One day while still a child he was left unattended beneath a tree as his father performed the ceremonial first ploughing of the season. He sat and engaged in his first meditation, attaining such a degree of absorption that five sages flying overhead were halted in mid-flight by the power of it.

Later he was married to Yasodhara and experienced a life of pleasure in the palace amongst the women of the court. Yet despite King Suddhodana's efforts to protect him from unpleasant sights, one day when riding in his chariot through Kapilavastu he happened to see a man feeble with age, another struck down with sickness, and a corpse. He immediately realised the suffering nature of men's lives. Then he saw a monk of holy countenance, and recognized his path and vocation.

It is said that a buddha renounces the world only after seeing these four signs and when a son has been born to him. Accordingly, seven days before Siddhartha would have been crowned as his father's heir, a son, Rahula, was born to Yasodhara. Without further delay Siddhartha told his father of his resolve to leave the transient luxury of worldly life and live as a renunciate in order to discover the causes of true happiness and the end of misery.

Suddhodana was reluctant to let him go. Therefore, riding the horse Kanthaka and accompanied by the groom Chandaka, Prince Siddhartha left Kapilavastu with the aid of the gods.
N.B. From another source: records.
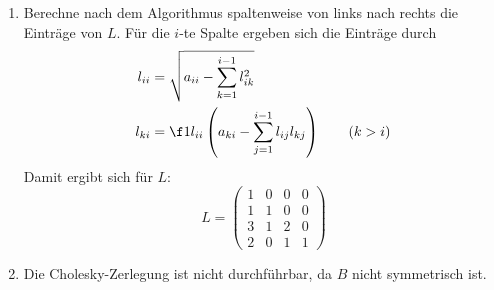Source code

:\documentclass{scrartcl}
\begin{document}
	\begin{aufgabe}
		\begin{enumerate}[A:]
			\item
				Berechne nach dem Algorithmus spaltenweise von links nach rechts die Einträge von $L$.
				Für die $i$-te Spalte ergeben sich die Einträge durch
				\begin{align*}
					l_{ii} &= \sqrt{a_{ii} - \sum_{k=1}^{i-1}l_{ik}^2}\\
					l_{ki} &= \f 1{l_{ii}} \left( a_{ki} - \sum_{j=1}^{i-1}l_{ij}l_{kj}\right) \qquad (k>i)
				\end{align*}
				Damit ergibt sich für $L$:
				\[
					L = \begin{pmatrix}1&0&0&0\\1&1&0&0\\3&1&2&0\\2&0&1&1\end{pmatrix}
				\]
			\item
				Die Cholesky-Zerlegung ist nicht durchführbar, da $B$ nicht symmetrisch ist.
		\end{enumerate}
	\end{aufgabe}
\end{document}
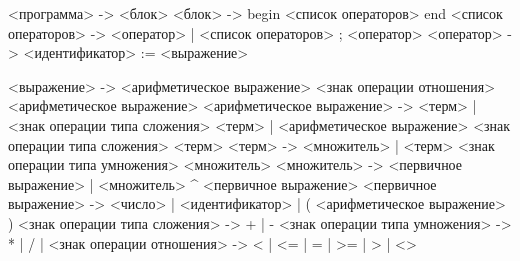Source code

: <программа> -> <блок>
<блок> -> begin <список операторов> end
<список операторов> -> <оператор> | <список операторов> ; <оператор>
<оператор> -> <идентификатор> := <выражение>

<выражение> -> <арифметическое выражение> <знак операции отношения> <арифметическое выражение>
<арифметическое выражение> -> <терм> | <знак операции типа сложения> <терм> | <арифметическое выражение> <знак операции типа сложения> <терм>
<терм> -> <множитель> | <терм> <знак операции типа умножения> <множитель>
<множитель> -> <первичное выражение> | <множитель> ^ <первичное выражение>
<первичное выражение> -> <число> | <идентификатор> | ( <арифметическое выражение> )
<знак операции типа сложения> -> + | -
<знак операции типа умножения> -> * | / | %
<знак операции отношения> -> < | <= | = | >= | > | <>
Some distance away he performed the great renunciation, cutting off his hair and donning the robes of an ascetic. He sent Chandaka back to the palace with his jewels and horse, and entered into the homeless life.

Some years later, after attaining enlightenment, Buddha returned briefly to Kapilavastu at his father's invitation. The Buddha and his followers were welcomed and treated well by the king and the people, who listened to his teachings. Five hundred Shakya youths became monks at this time, including Rahula, the Buddha's own son, Nanda, his half brother, and Upali, the barber, who was to later become one of the Buddha's most important disciples.

The splendour of Kapilavastu did not last for long, for the city and many of the Shakya clan were destroyed by the rival king Vaidraka even within the Buddha's lifetime. When the Chinese pilgrims visited the area they found nothing but ruin and desolation and merely a handful of people and monks dwelling there. Yet all the sites of the events mentioned in the early scriptures were pointed out to them, and several of these were still marked by stupas. After this, the area was lost in jungle and earlier in this century, was still only accessible by elephant.

Now only Lumbini, the birthplace itself, has been identified with certainty. Kapilavastu has been but tentatively located. At present these sites are still being explored and some ruins have been unearthed. The remains of Ashoka's pillar can be seen, as well as a shrine of indeterminate age dedicated to Queen Mayadevi. A Nepalese buddhist temple was built in 1956 and a Tibetan monastery of the sakya order was completed in 1975, which, as well as possessing a beautiful and elaborate shrine, is well illustrated within by traditional murals. Here many young monks are studying and practising the Buddha's teachings, thereby both aiding the revival of Lumbini as a place of buddhist practice and preserving the great traditions lost in Tibet.